These craters present fascinating clues relating to the formation and evolution of the planet’s inside and environment.
4 new craters created by impacts on the floor of Mars were discovered by an international team of scientists working with NASA’s InSight mission. The team was able to calculate and confirm the impact locations using information from a seismometer and images obtained from the Mars Reconnaissance Orbiter. This is the first time scientists have been able to capture the dynamics of a Mars impact. The findings were recently published in the journal Nature Geoscience.
“Meteoroids and other projectiles in space can change the atmosphere and surface of any planet through impact,” said University of Maryland Geology Associate Professor Nicholas Schmerr, a co-author of the paper. “We’ve seen this on Earth, where these objects can hurtle through the atmosphere, hit the ground, and leave behind a crater. But before this, we’ve never been able to capture the dynamics of an impact on Mars, where there’s a much thinner atmosphere.”
When space projectiles penetrate the planetary atmosphere and strike the ground, they produce acoustic (sound waves that travel through fluid or gas) and seismic waves (waves that travel through a solid medium). Schmerr and his colleagues on InSight utilized these waves, which were measured by the SEIS (Seismic Experiment for Interior Structure) instrument on InSight, to determine the approximate positions of the resulting impact sites while observing the peculiar physics that controlled the projectiles’ movements. After that, the researchers confirmed the locations and accuracy of their models by comparing their estimates to images captured by high-resolution cameras.
These results show sources of seismic activity may be determined using planetary seismology, which is the study of earthquakes and associated events like volcanic eruptions. According to Schmerr, this ability may help researchers measure how often new impacts occur in the inner solar system, where both Mars and Earth reside—an observation essential to understanding the population of near-Earth objects like asteroids or rock fragments that may pose a danger to Earth.
Additionally, using images to determine the precise location of these impacts makes their associated acoustic and seismic waves invaluable for studying the Martian atmosphere and interior. With a better understanding of marsquake locations, scientists will be able to gather essential information about the planet, such as the size and solidity of its core or its heating processes. Geophysicists like Schmerr anticipate that new advances in planetary seismology will allow them to better investigate underlying tectonic activities and other sources of seismic activity within Mars. The findings ultimately bring researchers another step closer to understanding planetary formation and evolution.
“Studying how impacts work on Mars is like opening a window into the fundamental processes of how terrestrial planets form,” Schmerr said. “All inner solar system planets share this commonality, including Earth.”
NASA’s InSight is a robotic lander designed to study the interior structure of Mars. Active since 2018, the lander is expected to continue the InSight mission until its ability to gather solar power is fully depleted.

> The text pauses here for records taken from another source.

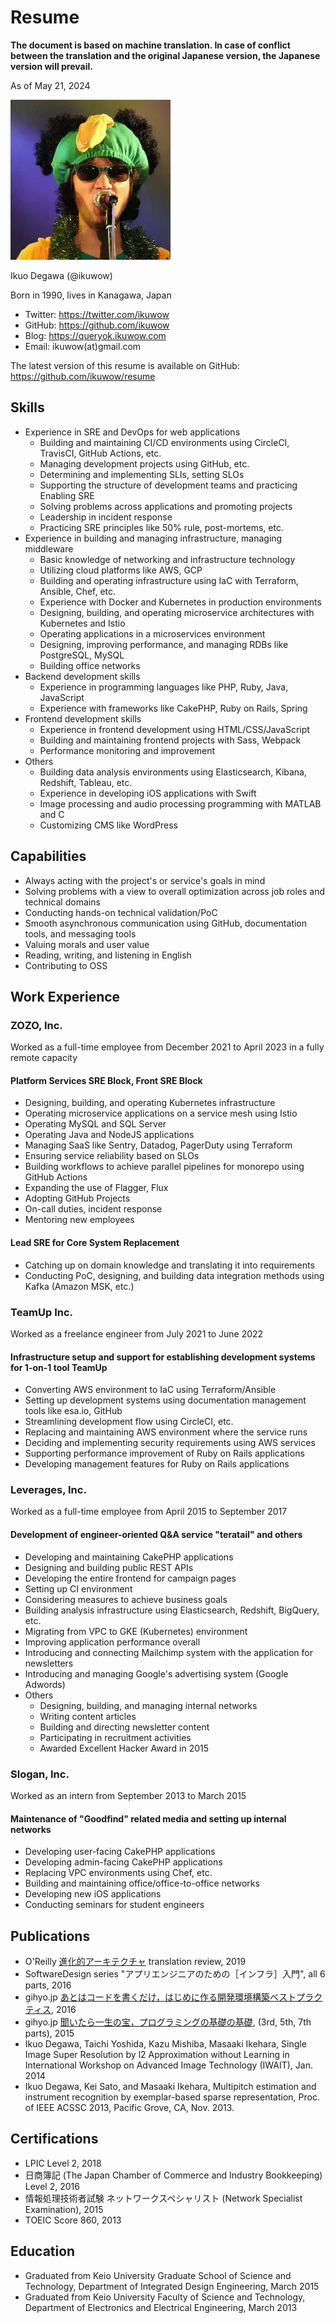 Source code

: # Resume

**The document is based on machine translation. In case of conflict between the translation and the original Japanese version, the Japanese version will prevail.**

As of May 21, 2024

![ikuwow](ikuwow.webp)

Ikuo Degawa (@ikuwow)

Born in 1990, lives in Kanagawa, Japan

* Twitter: https://twitter.com/ikuwow
* GitHub: https://github.com/ikuwow
* Blog: https://queryok.ikuwow.com
* Email: ikuwow(at)gmail.com

The latest version of this resume is available on GitHub: https://github.com/ikuwow/resume

## Skills

* Experience in SRE and DevOps for web applications
  * Building and maintaining CI/CD environments using CircleCI, TravisCI, GitHub Actions, etc.
  * Managing development projects using GitHub, etc.
  * Determining and implementing SLIs, setting SLOs
  * Supporting the structure of development teams and practicing Enabling SRE
  * Solving problems across applications and promoting projects
  * Leadership in incident response
  * Practicing SRE principles like 50% rule, post-mortems, etc.
* Experience in building and managing infrastructure, managing middleware
  * Basic knowledge of networking and infrastructure technology
  * Utilizing cloud platforms like AWS, GCP
  * Building and operating infrastructure using IaC with Terraform, Ansible, Chef, etc.
  * Experience with Docker and Kubernetes in production environments
  * Designing, building, and operating microservice architectures with Kubernetes and Istio
  * Operating applications in a microservices environment
  * Designing, improving performance, and managing RDBs like PostgreSQL, MySQL
  * Building office networks
* Backend development skills
  * Experience in programming languages like PHP, Ruby, Java, JavaScript
  * Experience with frameworks like CakePHP, Ruby on Rails, Spring
* Frontend development skills
  * Experience in frontend development using HTML/CSS/JavaScript
  * Building and maintaining frontend projects with Sass, Webpack
  * Performance monitoring and improvement
* Others
  * Building data analysis environments using Elasticsearch, Kibana, Redshift, Tableau, etc.
  * Experience in developing iOS applications with Swift
  * Image processing and audio processing programming with MATLAB and C
  * Customizing CMS like WordPress

<div class="page-break"></div>

## Capabilities

* Always acting with the project's or service's goals in mind
* Solving problems with a view to overall optimization across job roles and technical domains
* Conducting hands-on technical validation/PoC
* Smooth asynchronous communication using GitHub, documentation tools, and messaging tools
* Valuing morals and user value
* Reading, writing, and listening in English
* Contributing to OSS

## Work Experience

### ZOZO, Inc.

Worked as a full-time employee from December 2021 to April 2023 in a fully remote capacity

#### Platform Services SRE Block, Front SRE Block

* Designing, building, and operating Kubernetes infrastructure
* Operating microservice applications on a service mesh using Istio
* Operating MySQL and SQL Server
* Operating Java and NodeJS applications
* Managing SaaS like Sentry, Datadog, PagerDuty using Terraform
* Ensuring service reliability based on SLOs
* Building workflows to achieve parallel pipelines for monorepo using GitHub Actions
* Expanding the use of Flagger, Flux
* Adopting GitHub Projects
* On-call duties, incident response
* Mentoring new employees

#### Lead SRE for Core System Replacement

* Catching up on domain knowledge and translating it into requirements
* Conducting PoC, designing, and building data integration methods using Kafka (Amazon MSK, etc.)

### TeamUp Inc.

Worked as a freelance engineer from July 2021 to June 2022

#### Infrastructure setup and support for establishing development systems for 1-on-1 tool TeamUp

* Converting AWS environment to IaC using Terraform/Ansible
* Setting up development systems using documentation management tools like esa.io, GitHub
* Streamlining development flow using CircleCI, etc.
* Replacing and maintaining AWS environment where the service runs
* Deciding and implementing security requirements using AWS services
* Supporting performance improvement of Ruby on Rails applications
* Developing management features for Ruby on Rails applications

<div class="page-break"></div>

### Leverages, Inc.

Worked as a full-time employee from April 2015 to September 2017

#### Development of engineer-oriented Q&A service "teratail" and others

* Developing and maintaining CakePHP applications
* Designing and building public REST APIs
* Developing the entire frontend for campaign pages
* Setting up CI environment
* Considering measures to achieve business goals
* Building analysis infrastructure using Elasticsearch, Redshift, BigQuery, etc.
* Migrating from VPC to GKE (Kubernetes) environment
* Improving application performance overall
* Introducing and connecting Mailchimp system with the application for newsletters
* Introducing and managing Google's advertising system (Google Adwords)
* Others
  * Designing, building, and managing internal networks
  * Writing content articles
  * Building and directing newsletter content
  * Participating in recruitment activities
  * Awarded Excellent Hacker Award in 2015

### Slogan, Inc.

Worked as an intern from September 2013 to March 2015

#### Maintenance of "Goodfind" related media and setting up internal networks

* Developing user-facing CakePHP applications
* Developing admin-facing CakePHP applications
* Replacing VPC environments using Chef, etc.
* Building and maintaining office/office-to-office networks
* Developing new iOS applications
* Conducting seminars for student engineers

## Publications

* O'Reilly [進化的アーキテクチャ](https://www.oreilly.co.jp/books/9784873118567/) translation review, 2019
* SoftwareDesign series "アプリエンジニアのための［インフラ］入門", all 6 parts, 2016
* gihyo.jp [あとはコードを書くだけ，はじめに作る開発環境構築ベストプラクティス](https://gihyo.jp/dev/serial/01/howto-env-conf), 2016
* gihyo.jp [聞いたら一生の宝，プログラミングの基礎の基礎](https://gihyo.jp/dev/serial/01/js-foundation), (3rd, 5th, 7th parts), 2015
* Ikuo Degawa, Taichi Yoshida, Kazu Mishiba, Masaaki Ikehara, Single Image Super Resolution by l2 Approximation without Learning in International Workshop on Advanced Image Technology (IWAIT), Jan. 2014
* Ikuo Degawa, Kei Sato, and Masaaki Ikehara, Multipitch estimation and instrument recognition by exemplar-based sparse representation, Proc. of IEEE ACSSC 2013, Pacific Grove, CA, Nov. 2013.

## Certifications

* LPIC Level 2, 2018
* 日商簿記 (The Japan Chamber of Commerce and Industry Bookkeeping) Level 2, 2016
* 情報処理技術者試験 ネットワークスペシャリスト (Network Specialist Examination), 2015
* TOEIC Score 860, 2013

## Education

* Graduated from Keio University Graduate School of Science and Technology, Department of Integrated Design Engineering, March 2015
* Graduated from Keio University Faculty of Science and Technology, Department of Electronics and Electrical Engineering, March 2013
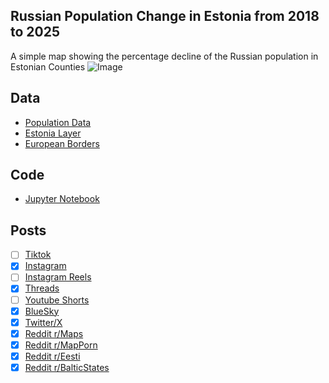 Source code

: ## Russian Population Change in Estonia from 2018 to 2025
A simple map showing the percentage decline of the Russian population in Estonian Counties
![Image](https://drive.google.com/uc?export=view&id=1jeWpKt_0F1fcv1T3rVVmYRJY6vNpXxS0)

## Data
* [Population Data](https://xgis.maaamet.ee/xgis2/service/14qni09/RV0222U.json)
* [Estonia Layer](https://geoportaal.maaamet.ee/eng/spatial-data/administrative-and-settlement-division-p312.html)
* [European Borders](https://ec.europa.eu/eurostat/web/gisco/geodata/administrative-units/countries)

## Code
* [Jupyter Notebook](FormatData.ipynb)

## Posts
- [ ] [Tiktok]()
- [x] [Instagram](https://www.instagram.com/p/DMNnQ3QsuDv/)
- [ ] [Instagram Reels]()
- [x] [Threads](https://www.threads.com/@vinemapper/post/DMNnRP6MBDn)
- [ ] [Youtube Shorts]()
- [x] [BlueSky](https://bsky.app/profile/vinemapper.bsky.social/post/3lu66ar2yqs2w)
- [x] [Twitter/X](https://x.com/VineMapper/status/1945857220714918371)
- [x] [Reddit r/Maps](https://www.reddit.com/r/Maps/comments/1m29e3s/percent_population_decline_in_ethnic_russians_by/)
- [x] [Reddit r/MapPorn](https://www.reddit.com/r/MapPorn/comments/1m29dyx/percent_population_decline_in_ethnic_russians_by/)
- [x] [Reddit r/Eesti](https://www.reddit.com/r/Eesti/comments/1m29gvn/percent_population_decline_in_ethnic_russians_by/)
- [x] [Reddit r/BalticStates](https://www.reddit.com/r/BalticStates/comments/1m29g80/percent_population_decline_in_ethnic_russians_by/)
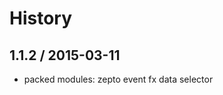 History
==========

1.1.2 / 2015-03-11
------------------

* packed modules: zepto event fx data selector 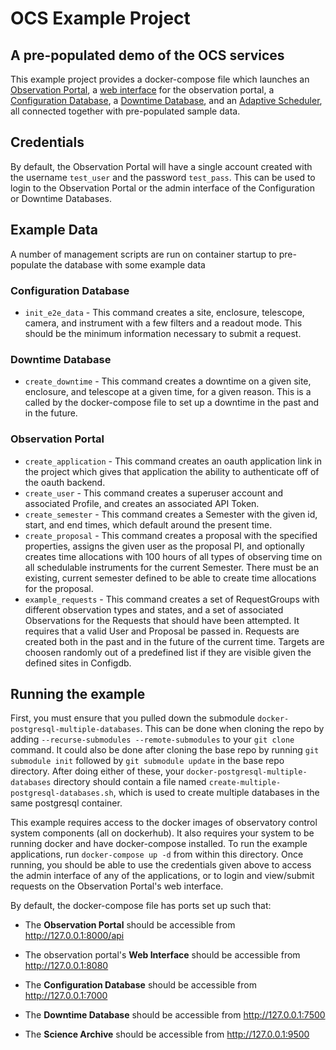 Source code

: # OCS Example Project

## A pre-populated demo of the OCS services

This example project provides a docker-compose file which launches an [Observation Portal](https://github.com/observatorycontrolsystem/observation-portal), a [web interface](https://github.com/observatorycontrolsystem/ocs-example-frontend) for the observation portal, a [Configuration Database](https://github.com/observatorycontrolsystem/configdb), a [Downtime Database](https://github.com/observatorycontrolsystem/downtime), and an [Adaptive Scheduler](https://github.com/observatorycontrolsystem/adaptive_scheduler), all connected together with pre-populated sample data.

## Credentials

By default, the Observation Portal will have a single account created with the username `test_user` and the password `test_pass`. This can be used to login to the Observation Portal or the admin interface of the Configuration or Downtime Databases.

## Example Data

A number of management scripts are run on container startup to pre-populate the database with some example data

### Configuration Database

* `init_e2e_data` - This command creates a site, enclosure, telescope, camera, and instrument with a few filters and a readout mode. This should be the minimum information necessary to submit a request.

### Downtime Database

* `create_downtime` - This command creates a downtime on a given site, enclosure, and telescope at a given time, for a given reason. This is a called by the docker-compose file to set up a downtime in the past and in the future.

### Observation Portal

* `create_application` - This command creates an oauth application link in the project which gives that application the ability to authenticate off of the oauth backend.
* `create_user` - This command creates a superuser account and associated Profile, and creates an associated API Token.
* `create_semester` - This command creates a Semester with the given id, start, and end times, which default around the present time.
* `create_proposal` - This command creates a proposal with the specified properties, assigns the given user as the proposal PI, and optionally creates time allocations with 100 hours of all types of observing time on all schedulable instruments for the current Semester. There must be an existing, current semester defined to be able to create time allocations for the proposal.
* `example_requests` - This command creates a set of RequestGroups with different observation types and states, and a set of associated Observations for the Requests that should have been attempted. It requires that a valid User and Proposal be passed in. Requests are created both in the past and in the future of the current time. Targets are choosen randomly out of a predefined list if they are visible given the defined sites in Configdb.

## Running the example

First, you must ensure that you pulled down the submodule `docker-postgresql-multiple-databases`. This can be done when cloning the repo by adding `--recurse-submodules --remote-submodules` to your `git clone` command. It could also be done after cloning the base repo by running `git submodule init` followed by `git submodule update` in the base repo directory. After doing either of these, your `docker-postgresql-multiple-databases` directory should contain a file named `create-multiple-postgresql-databases.sh`, which is used to create multiple databases in the same postgresql container.

This example requires access to the docker images of observatory control system components (all on dockerhub). It also requires your system to be running docker and have docker-compose installed. To run the example applications, run
`docker-compose up -d` from within this directory. Once running, you should be able to use the credentials given above to access the admin interface of any of the applications, or to login and view/submit requests on the Observation Portal's web interface.

By default, the docker-compose file has ports set up such that:

* The **Observation Portal** should be accessible from <http://127.0.0.1:8000/api>

* The observation portal's **Web Interface** should be accessible from <http://127.0.0.1:8080>

* The **Configuration Database** should be accessible from <http://127.0.0.1:7000>

* The **Downtime Database** should be accessible from <http://127.0.0.1:7500>

* The **Science Archive** should be accessible from <http://127.0.0.1:9500>
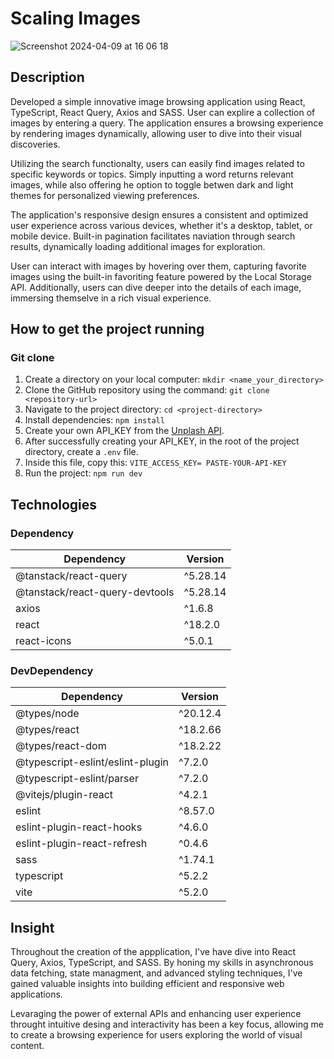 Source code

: # Scaling Images

![Screenshot 2024-04-09 at 16 06 18](https://github.com/tompra/scaling-images/assets/143709419/f5ac296b-68bc-4932-8c18-30c3f40ea34e)

## Description

Developed a simple innovative image browsing application using React, TypeScript, React Query, Axios and SASS. User can explire a collection of images by entering a query. The application ensures a browsing experience by rendering images dynamically, allowing user to dive into their visual discoveries.

Utilizing the search functionalty, users can easily find images related to specific keywords or topics. Simply inputting a word returns relevant images, while also offering he option to toggle betwen dark and light themes for personalized viewing preferences.

The application's responsive design ensures a consistent and optimized user experience across various devices, whether it's a desktop, tablet, or mobile device. Built-in pagination facilitates naviation through search results, dynamically loading additional images for exploration.

User can interact with images by hovering over them, capturing favorite images using the built-in favoriting feature powered by the Local Storage API. Additionally, users can dive deeper into the details of each image, immersing themselve in a rich visual experience.

## How to get the project running

### Git clone

1. Create a directory on your local computer: `mkdir <name_your_directory>`
2. Clone the GitHub repository using the command: `git clone <repository-url>`
3. Navigate to the project directory: `cd <project-directory>`
4. Install dependencies: `npm install`
5. Create your own API_KEY from the <a href="https://unplash.com/developers">Unplash API</a>.
6. After successfully creating your API_KEY, in the root of the project directory, create a `.env` file.
8. Inside this file, copy this: ``VITE_ACCESS_KEY= PASTE-YOUR-API-KEY ``
9. Run the project: `npm run dev`


## Technologies

### Dependency

| Dependency  | Version |
| ------------- | ------------- |
| @tanstack/react-query  | ^5.28.14  |
| @tanstack/react-query-devtools  | ^5.28.14  |
| axios | ^1.6.8 |
| react | ^18.2.0  |
| react-icons  | ^5.0.1  |

### DevDependency 

| Dependency  | Version |
| ------------- | ------------- |
| @types/node | ^20.12.4  |
| @types/react  | ^18.2.66 |
| @types/react-dom | ^18.2.22 |
| @typescript-eslint/eslint-plugin | ^7.2.0  |
| @typescript-eslint/parser | ^7.2.0  |
| @vitejs/plugin-react | ^4.2.1  |
| eslint | ^8.57.0  |
| eslint-plugin-react-hooks | ^4.6.0  |
| eslint-plugin-react-refresh | ^0.4.6 |
| sass | ^1.74.1 |
| typescript | ^5.2.2 |
| vite | ^5.2.0 |

## Insight

Throughout the creation of the appplication, I've have dive into React Query, Axios, TypeScript, and SASS. By honing my skills in asynchronous data fetching, state managment, and advanced styling techniques, I've gained valuable insights into building efficient and responsive web applications.

Levaraging the power of external APIs and enhancing user experience throught intuitive desing and interactivity has been a key focus, allowing me to create a browsing experience for users exploring the world of visual content. 


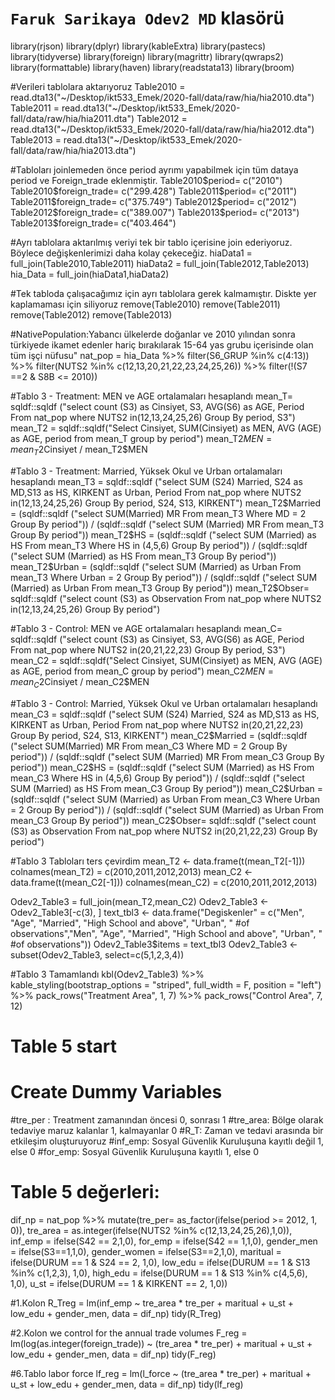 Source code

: # `Faruk Sarikaya Odev2 MD` klasörü
library(rjson)
library(dplyr)
library(kableExtra)
library(pastecs)
library(tidyverse)
library(foreign)
library(magrittr)
library(qwraps2)
library(formattable)
library(haven)
library(readstata13)
library(broom)

#Verileri tablolara aktarıyoruz
Table2010 = read.dta13("~/Desktop/ikt533_Emek/2020-fall/data/raw/hia/hia2010.dta")
Table2011 = read.dta13("~/Desktop/ikt533_Emek/2020-fall/data/raw/hia/hia2011.dta")
Table2012 = read.dta13("~/Desktop/ikt533_Emek/2020-fall/data/raw/hia/hia2012.dta")
Table2013 = read.dta13("~/Desktop/ikt533_Emek/2020-fall/data/raw/hia/hia2013.dta")

#Tabloları joinlemeden önce period ayrımı yapabilmek için tüm dataya period ve Foreign_trade eklenmiştir.
Table2010$period= c("2010")
Table2010$foreign_trade= c("299.428")
Table2011$period= c("2011")
Table2011$foreign_trade= c("375.749")
Table2012$period= c("2012")
Table2012$foreign_trade= c("389.007")
Table2013$period= c("2013")
Table2013$foreign_trade= c("403.464")


#Ayrı tablolara aktarılmış veriyi tek bir tablo içerisine join ederiyoruz. Böylece değişkenlerimizi daha kolay çekeceğiz. 
hiaData1 = full_join(Table2010,Table2011)
hiaData2 = full_join(Table2012,Table2013)
hia_Data = full_join(hiaData1,hiaData2)

#Tek tabloda çalışacağımız için ayrı tablolara gerek kalmamıştır. Diskte yer kaplamaması için siliyoruz
remove(Table2010)
remove(Table2011)
remove(Table2012)
remove(Table2013)

#NativePopulation:Yabancı ülkelerde doğanlar ve 2010 yılından sonra türkiyede ikamet edenler hariç bırakılarak 15-64 yas grubu içerisinde olan tüm işçi nüfusu"
nat_pop = hia_Data %>% 
filter(S6_GRUP %in% c(4:13)) %>% 
filter(NUTS2 %in% c(12,13,20,21,22,23,24,25,26)) %>% 
filter(!(S7 ==2 & S8B <= 2010))

#Tablo 3 - Treatment:  MEN ve AGE ortalamaları hesaplandı
mean_T= sqldf::sqldf ("select count (S3) as Cinsiyet, S3, AVG(S6) as AGE, Period From nat_pop where NUTS2 in(12,13,24,25,26) Group By period, S3")
mean_T2 = sqldf::sqldf("Select Cinsiyet,  SUM(Cinsiyet) as MEN, AVG (AGE) as AGE, period from mean_T group by period")
mean_T2$MEN = mean_T2$Cinsiyet / mean_T2$MEN

#Tablo 3 - Treatment: Married, Yüksek Okul ve Urban ortalamaları hesaplandı
mean_T3 = sqldf::sqldf ("select SUM (S24) Married, S24 as MD,S13 as HS, KIRKENT as Urban, Period From nat_pop where NUTS2 in(12,13,24,25,26) Group By period, S24, S13, KIRKENT")
mean_T2$Married = (sqldf::sqldf ("select SUM(Married) MR From mean_T3 Where MD = 2 Group By period")) / (sqldf::sqldf ("select SUM (Married) MR From mean_T3 Group By period"))
mean_T2$HS = (sqldf::sqldf ("select SUM (Married) as HS From mean_T3 Where HS in (4,5,6) Group By period")) / (sqldf::sqldf ("select SUM (Married) as HS From mean_T3 Group By period"))
mean_T2$Urban = (sqldf::sqldf ("select SUM (Married) as Urban From mean_T3 Where Urban = 2 Group By period")) / (sqldf::sqldf ("select SUM (Married) as Urban From mean_T3 Group By period"))
mean_T2$Obser= sqldf::sqldf ("select count (S3) as Observation From nat_pop where NUTS2 in(12,13,24,25,26) Group By period")

#Tablo 3 - Control:  MEN ve AGE ortalamaları hesaplandı
mean_C= sqldf::sqldf ("select count (S3) as Cinsiyet, S3, AVG(S6) as AGE, Period From nat_pop where NUTS2 in(20,21,22,23) Group By period, S3")
mean_C2 = sqldf::sqldf("Select Cinsiyet,  SUM(Cinsiyet) as MEN, AVG (AGE) as AGE, period from mean_C group by period")
mean_C2$MEN = mean_C2$Cinsiyet / mean_C2$MEN

#Tablo 3 - Control: Married, Yüksek Okul ve Urban ortalamaları hesaplandı
mean_C3 = sqldf::sqldf ("select SUM (S24) Married, S24 as MD,S13 as HS, KIRKENT as Urban, Period From nat_pop where NUTS2 in(20,21,22,23) Group By period, S24, S13, KIRKENT")
mean_C2$Married = (sqldf::sqldf ("select SUM(Married) MR From mean_C3 Where MD = 2 Group By period")) / (sqldf::sqldf ("select SUM (Married) MR From mean_C3 Group By period"))
mean_C2$HS = (sqldf::sqldf ("select SUM (Married) as HS From mean_C3 Where HS in (4,5,6) Group By period")) / (sqldf::sqldf ("select SUM (Married) as HS From mean_C3 Group By period"))
mean_C2$Urban = (sqldf::sqldf ("select SUM (Married) as Urban From mean_C3 Where Urban = 2 Group By period")) / (sqldf::sqldf ("select SUM (Married) as Urban From mean_C3 Group By period"))
mean_C2$Obser= sqldf::sqldf ("select count (S3) as Observation From nat_pop where NUTS2 in(20,21,22,23) Group By period")

#Tablo 3 Tabloları ters çevirdim
mean_T2 <- data.frame(t(mean_T2[-1]))
colnames(mean_T2) = c(2010,2011,2012,2013)
mean_C2 <- data.frame(t(mean_C2[-1]))
colnames(mean_C2) = c(2010,2011,2012,2013)

Odev2_Table3 = full_join(mean_T2,mean_C2)
Odev2_Table3 <- Odev2_Table3[-c(3), ]
text_tbl3 <- data.frame("Degiskenler" = c("Men", "Age", "Married", "High School and above", "Urban", " #of observations","Men", "Age", "Married", "High School and above", "Urban", " #of observations"))
Odev2_Table3$items = text_tbl3
Odev2_Table3 <- subset(Odev2_Table3, select=c(5,1,2,3,4))

#Tablo 3 Tamamlandı
kbl(Odev2_Table3) %>% kable_styling(bootstrap_options = "striped", full_width = F, position = "left") %>% pack_rows("Treatment Area", 1, 7) %>% pack_rows("Control Area", 7, 12)

# Table 5 start
# Create Dummy Variables
#tre_per :  Treatment zamanından öncesi 0, sonrası 1
#tre_area: Bölge olarak tedaviye maruz kalanlar 1, kalmayanlar 0
#R_T: Zaman ve tedavi arasında bir etkileşim oluşturuyoruz
#inf_emp: Sosyal Güvenlik Kuruluşuna kayıtlı değil 1, else 0
#for_emp: Sosyal Güvenlik Kuruluşuna kayıtlı 1, else 0

# Table 5 değerleri: 
dif_np = nat_pop %>% 
mutate(tre_per= as_factor(ifelse(period >= 2012, 1, 0)), 
tre_area = as.integer(ifelse(NUTS2 %in% c(12,13,24,25,26),1,0)), 
inf_emp =  ifelse(S42 == 2,1,0),
for_emp =  ifelse(S42 == 1,1,0),
gender_men = ifelse(S3==1,1,0),
gender_women = ifelse(S3==2,1,0),
maritual = ifelse(DURUM == 1 & S24 == 2, 1,0),
low_edu = ifelse(DURUM == 1 & S13 %in% c(1,2,3), 1,0),
high_edu = ifelse(DURUM == 1 & S13 %in% c(4,5,6), 1,0),
u_st = ifelse(DURUM == 1 & KIRKENT == 2, 1,0))

#1.Kolon
R_Treg = lm(inf_emp ~ tre_area * tre_per + maritual + u_st + low_edu + gender_men, data = dif_np)
tidy(R_Treg)

#2.Kolon  we control for the annual trade volumes
 F_reg = lm(log(as.integer(foreign_trade)) ~ (tre_area * tre_per) + maritual + u_st + low_edu + gender_men, data = dif_np)
tidy(F_reg)

#6.Tablo labor force
 lf_reg = lm(l_force ~ (tre_area * tre_per) + maritual + u_st + low_edu + gender_men, data = dif_np)
tidy(lf_reg)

Reference: “Newly formed craters on Mars located using seismic and acoustic wave data from InSight” by Raphael F. Garcia, Ingrid J. Daubar, Éric Beucler, Liliya V. Posiolova, Gareth S. Collins, Philippe Lognonné, Lucie Rolland, Zongbo Xu, Natalia Wójcicka, Aymeric Spiga, Benjamin Fernando, Gunnar Speth, Léo Martire, Andrea Rajšić, Katarina Miljković, Eleanor K. Sansom, Constantinos Charalambous, Savas Ceylan, Sabrina Menina, Ludovic Margerin, Rémi Lapeyre, Tanja Neidhart, Nicholas A. Teanby, Nicholas C. Schmerr, Mickaël Bonnin, Marouchka Froment, John F. Clinton, Ozgur Karatekin, Simon C. Stähler, Nikolaj L. Dahmen, Cecilia Durán, Anna Horleston, Taichi Kawamura, Matthieu Plasman, Géraldine Zenhäusern, Domenico Giardini, Mark Panning, Mike Malin and William Bruce Banerdt, 19 September 2022, Nature Geoscience.
This work was funded by NASA, the French Space Agency SNES and ANR, the UK Space Agency, IdEx Université de Paris, and the Center for Space and Earth Science of Los Alamos National Laboratory. This story does not necessarily reflect the views of these organizations.